Michèle Lamont is a sociologist and is the Robert I. Goldman Professor of European Studies and a Professor of Sociology and African American Studies at Harvard University. She is a contributor to the study of culture, inequality, racism and anti-racism, the sociology of morality, evaluation and higher education, and the study of cultural and social change. She is the recipient of international prizes, such as the Gutenberg Award and  the prestigious Erasmus award, for her "devoted contribution to social science research into the relationship between knowledge, power, and diversity." She has received honorary degrees from five countries. and been elected to several national honorary scientific societies (British Academy, Royal Society of Canada, Chevalier de l’Ordre des Palmes Academiques, Sociological Research Association). She served as president of the American Sociological Association from 2016 to 2017.

Biography
Lamont (born 1957 in Toronto, Ontario, Canada) completed her Bachelor of Arts and Master of Arts degrees in political theory at the University of Ottawa in 1979. She received her Doctor of Philosophy degree in sociology from the French university of La Sorbonne in 1983 and was a postdoctoral fellow at Stanford University from 1983 to 1985. Lamont served as professor at the University of Texas-Austin (1985–1987), Princeton University (1987–2003), and Harvard University (2003–present). She is married to sociologist Frank Dobbin and together they have three children.

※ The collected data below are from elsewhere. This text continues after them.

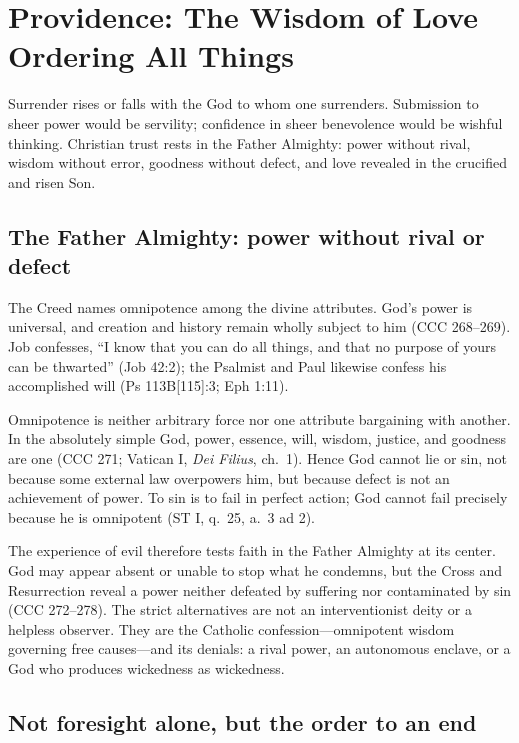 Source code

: \section{Providence: The Wisdom of Love Ordering All Things}

Surrender rises or falls with the God to whom one surrenders. Submission to
sheer power would be servility; confidence in sheer benevolence would be wishful
thinking. Christian trust rests in the Father Almighty: power without rival,
wisdom without error, goodness without defect, and love revealed in the
crucified and risen Son.

\subsection{The Father Almighty: power without rival or defect}

The Creed names omnipotence among the divine attributes. God's power is universal, and creation and history remain wholly subject to him (CCC 268--269). Job confesses, ``I know that you can do all things, and that no purpose of yours can be thwarted'' (Job 42:2); the Psalmist and Paul likewise confess his accomplished will (Ps 113B[115]:3; Eph 1:11).

Omnipotence is neither arbitrary force nor one attribute bargaining with another. In the absolutely simple God, power, essence, will, wisdom, justice, and goodness are one (CCC 271; Vatican I, \emph{Dei Filius}, ch.~1). Hence God cannot lie or sin, not because some external law overpowers him, but because defect is not an achievement of power. To sin is to fail in perfect action; God cannot fail precisely because he is omnipotent (ST I, q.~25, a.~3 ad 2).

The experience of evil therefore tests faith in the Father Almighty at its center. God may appear absent or unable to stop what he condemns, but the Cross and Resurrection reveal a power neither defeated by suffering nor contaminated by sin (CCC 272--278). The strict alternatives are not an interventionist deity or a helpless observer. They are the Catholic confession---omnipotent wisdom governing free causes---and its denials: a rival power, an autonomous enclave, or a God who produces wickedness as wickedness.

\subsection{Not foresight alone, but the order to an end}

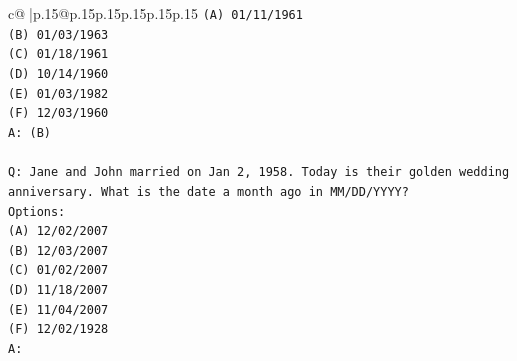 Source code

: \documentclass{article}
\begin{document}
{\begin{supertabular}{c@{$\;$}|p{.15\linewidth}@{}p{.15\linewidth}p{.15\linewidth}p{.15\linewidth}p{.15\linewidth}p{.15\linewidth}}
{{{\texttt{(A) 01/11/1961} \\
\texttt{(B) 01/03/1963} \\
\texttt{(C) 01/18/1961} \\
\texttt{(D) 10/14/1960} \\
\texttt{(E) 01/03/1982} \\
\texttt{(F) 12/03/1960} \\
\texttt{A: (B)} \\
\\ 
\texttt{Q: Jane and John married on Jan 2, 1958. Today is their golden wedding anniversary. What is the date a month ago in MM/DD/YYYY?} \\
\texttt{Options:} \\
\texttt{(A) 12/02/2007} \\
\texttt{(B) 12/03/2007} \\
\texttt{(C) 01/02/2007} \\
\texttt{(D) 11/18/2007} \\
\texttt{(E) 11/04/2007} \\
\texttt{(F) 12/02/1928} \\
\texttt{A:} \\
            }
        }
    }
     \\ \\


\end{supertabular}}
\end{document}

Contributions to Socioology
Lamont's major works compare how people's shared concepts of worth influence and sustain a variety of social hierarchies and inequality. She is concerned with the role of various cultural processes in the creation and reproduction of inequality. Recent publications include the Erasmus Prize-winning essay, Prisms of Inequality: Moral Boundaries, Exclusion, and Academic Evaluation; her co-authored book, Getting Respect: Responding to Stigma and Discrimination in the United States, Brazil, and Israel; and her presidential address to the ASA (ASR June 2018). 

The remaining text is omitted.